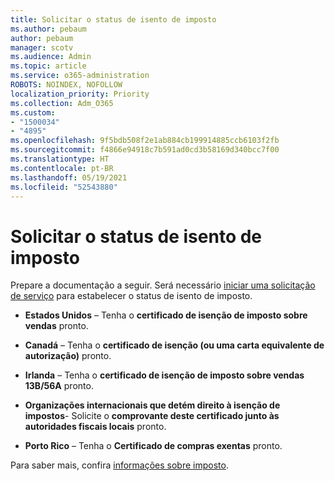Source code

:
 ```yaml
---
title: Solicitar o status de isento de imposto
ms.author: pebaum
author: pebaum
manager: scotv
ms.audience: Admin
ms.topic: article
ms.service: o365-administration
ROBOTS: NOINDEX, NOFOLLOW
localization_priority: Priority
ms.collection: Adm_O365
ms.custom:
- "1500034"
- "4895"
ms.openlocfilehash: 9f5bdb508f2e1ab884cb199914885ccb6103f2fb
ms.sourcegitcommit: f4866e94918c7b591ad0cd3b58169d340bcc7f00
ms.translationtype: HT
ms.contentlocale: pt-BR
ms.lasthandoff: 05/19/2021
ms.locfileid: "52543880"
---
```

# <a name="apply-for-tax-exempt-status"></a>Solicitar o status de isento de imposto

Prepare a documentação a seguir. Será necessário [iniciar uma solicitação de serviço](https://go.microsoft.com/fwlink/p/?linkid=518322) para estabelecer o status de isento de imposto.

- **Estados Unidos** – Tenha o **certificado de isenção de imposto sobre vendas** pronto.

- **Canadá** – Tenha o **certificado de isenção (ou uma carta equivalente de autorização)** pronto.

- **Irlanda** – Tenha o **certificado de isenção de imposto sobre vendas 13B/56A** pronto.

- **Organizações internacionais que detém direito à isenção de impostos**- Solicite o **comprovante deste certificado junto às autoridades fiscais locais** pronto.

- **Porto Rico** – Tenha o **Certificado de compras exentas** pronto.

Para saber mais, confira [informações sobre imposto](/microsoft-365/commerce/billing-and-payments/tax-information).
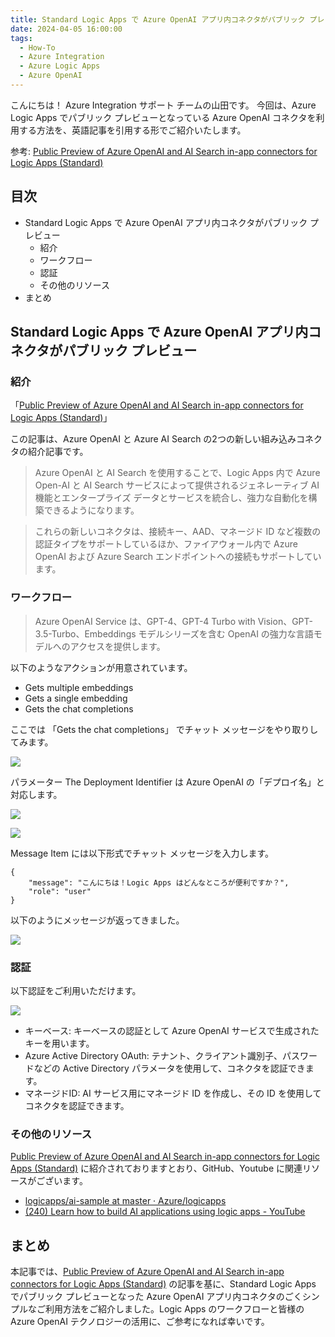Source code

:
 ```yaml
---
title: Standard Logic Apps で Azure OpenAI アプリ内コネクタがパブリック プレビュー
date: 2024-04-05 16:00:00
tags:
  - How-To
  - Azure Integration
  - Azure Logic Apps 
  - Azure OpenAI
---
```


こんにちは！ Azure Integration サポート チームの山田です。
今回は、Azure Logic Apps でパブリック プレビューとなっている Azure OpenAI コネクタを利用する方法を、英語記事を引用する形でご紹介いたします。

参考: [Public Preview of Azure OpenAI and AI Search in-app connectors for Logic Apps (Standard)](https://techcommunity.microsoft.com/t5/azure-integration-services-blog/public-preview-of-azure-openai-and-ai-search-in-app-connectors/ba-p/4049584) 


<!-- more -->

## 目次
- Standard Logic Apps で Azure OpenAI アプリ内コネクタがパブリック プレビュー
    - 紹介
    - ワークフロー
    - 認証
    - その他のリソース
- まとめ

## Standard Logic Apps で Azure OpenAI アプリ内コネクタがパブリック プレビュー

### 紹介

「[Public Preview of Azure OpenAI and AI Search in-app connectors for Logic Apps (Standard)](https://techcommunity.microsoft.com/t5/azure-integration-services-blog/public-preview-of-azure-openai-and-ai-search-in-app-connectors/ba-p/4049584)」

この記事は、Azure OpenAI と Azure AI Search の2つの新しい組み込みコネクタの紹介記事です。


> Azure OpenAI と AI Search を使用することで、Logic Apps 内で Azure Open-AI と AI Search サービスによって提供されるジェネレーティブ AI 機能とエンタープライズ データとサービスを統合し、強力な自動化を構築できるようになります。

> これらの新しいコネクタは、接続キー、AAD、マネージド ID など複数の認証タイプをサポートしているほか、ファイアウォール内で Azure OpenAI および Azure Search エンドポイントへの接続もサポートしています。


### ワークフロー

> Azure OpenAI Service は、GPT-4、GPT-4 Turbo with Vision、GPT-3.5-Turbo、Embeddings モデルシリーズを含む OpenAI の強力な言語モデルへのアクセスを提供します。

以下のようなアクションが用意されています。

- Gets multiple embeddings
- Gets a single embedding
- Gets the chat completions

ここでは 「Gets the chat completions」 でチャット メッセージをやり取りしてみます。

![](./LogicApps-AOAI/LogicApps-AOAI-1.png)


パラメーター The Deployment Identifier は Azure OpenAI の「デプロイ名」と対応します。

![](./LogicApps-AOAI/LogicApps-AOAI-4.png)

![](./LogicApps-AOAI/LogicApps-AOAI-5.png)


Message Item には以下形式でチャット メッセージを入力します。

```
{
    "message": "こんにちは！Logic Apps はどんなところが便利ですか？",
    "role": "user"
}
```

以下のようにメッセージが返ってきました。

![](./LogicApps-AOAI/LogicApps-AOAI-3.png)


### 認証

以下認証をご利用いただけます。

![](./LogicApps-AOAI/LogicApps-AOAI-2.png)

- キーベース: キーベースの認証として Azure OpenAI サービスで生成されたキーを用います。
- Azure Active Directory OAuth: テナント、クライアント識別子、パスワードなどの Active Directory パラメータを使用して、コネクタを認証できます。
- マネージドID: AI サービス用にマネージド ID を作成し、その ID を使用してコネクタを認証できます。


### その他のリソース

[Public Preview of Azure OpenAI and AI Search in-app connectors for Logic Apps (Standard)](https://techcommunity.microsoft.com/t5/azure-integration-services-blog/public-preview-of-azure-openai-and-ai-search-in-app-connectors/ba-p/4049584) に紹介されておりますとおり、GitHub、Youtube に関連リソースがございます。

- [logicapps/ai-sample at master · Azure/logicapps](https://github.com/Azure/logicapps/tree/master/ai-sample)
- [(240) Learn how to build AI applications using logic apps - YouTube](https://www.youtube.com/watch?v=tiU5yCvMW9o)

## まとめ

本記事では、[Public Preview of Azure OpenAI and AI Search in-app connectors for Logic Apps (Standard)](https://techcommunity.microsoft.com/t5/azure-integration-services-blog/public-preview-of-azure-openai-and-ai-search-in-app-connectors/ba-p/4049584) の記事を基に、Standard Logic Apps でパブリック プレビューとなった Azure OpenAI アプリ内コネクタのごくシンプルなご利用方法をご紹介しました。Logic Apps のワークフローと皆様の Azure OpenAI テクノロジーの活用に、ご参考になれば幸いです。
----
**DIRECTIONS FOR THIS TASK**
In the listing above, transcribe exactly everything from the line containing "- キーベース: キーベースの認証として" down to the line containing "### その他のリソース", including both and nothing more.

**EXERCISE RESPONSE**
- キーベース: キーベースの認証として Azure OpenAI サービスで生成されたキーを用います。
- Azure Active Directory OAuth: テナント、クライアント識別子、パスワードなどの Active Directory パラメータを使用して、コネクタを認証できます。
- マネージドID: AI サービス用にマネージド ID を作成し、その ID を使用してコネクタを認証できます。


### その他のリソース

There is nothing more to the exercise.